Exercise
In the data below, find each line containing the string "sameName" and return it.

Dataset excerpts
__________________________________________________
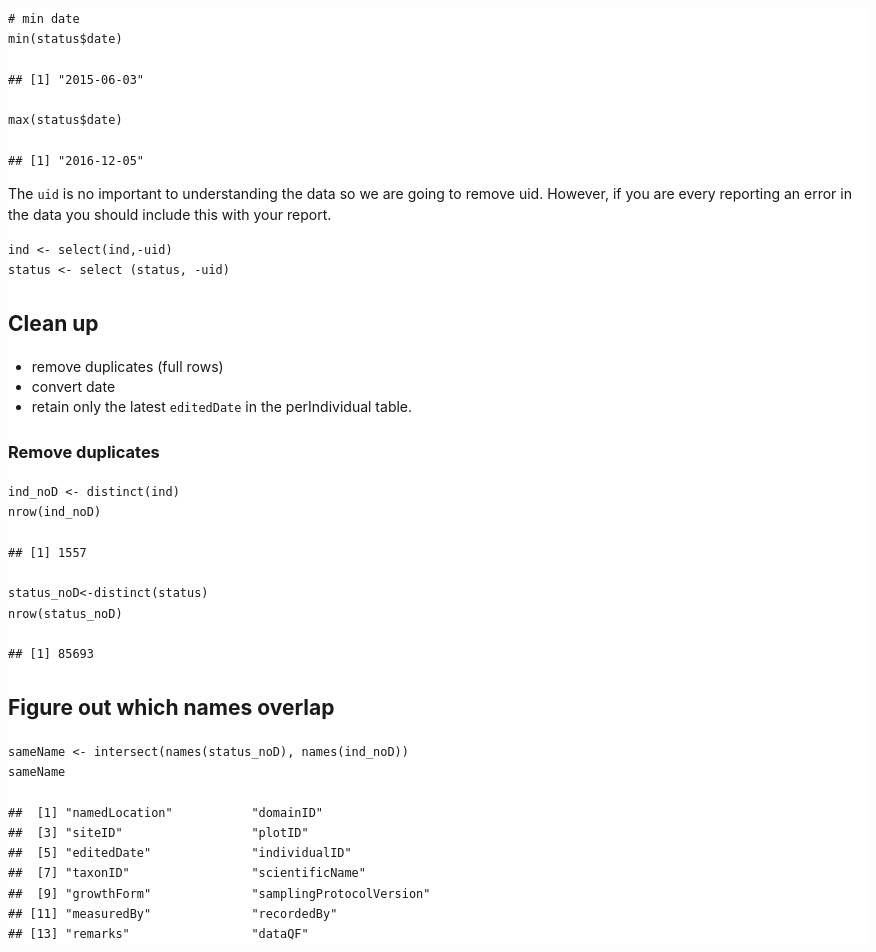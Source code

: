     # min date
    min(status$date)

    ## [1] "2015-06-03"

    max(status$date)

    ## [1] "2016-12-05"

The `uid` is no important to understanding the data so we are going to remove uid. 
However, if you are every reporting an error in the data you should include this
with your report. 


    ind <- select(ind,-uid)
    status <- select (status, -uid)

## Clean up 

* remove duplicates (full rows)
* convert date
* retain only the latest `editedDate` in the perIndividual table.

### Remove duplicates



    ind_noD <- distinct(ind)
    nrow(ind_noD)

    ## [1] 1557

    status_noD<-distinct(status)
    nrow(status_noD)

    ## [1] 85693

## Figure out which names overlap 


    sameName <- intersect(names(status_noD), names(ind_noD))
    sameName

    ##  [1] "namedLocation"           "domainID"               
    ##  [3] "siteID"                  "plotID"                 
    ##  [5] "editedDate"              "individualID"           
    ##  [7] "taxonID"                 "scientificName"         
    ##  [9] "growthForm"              "samplingProtocolVersion"
    ## [11] "measuredBy"              "recordedBy"             
    ## [13] "remarks"                 "dataQF"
__________________________________________________
Exercise response
    sameName <- intersect(names(status_noD), names(ind_noD))
    sameName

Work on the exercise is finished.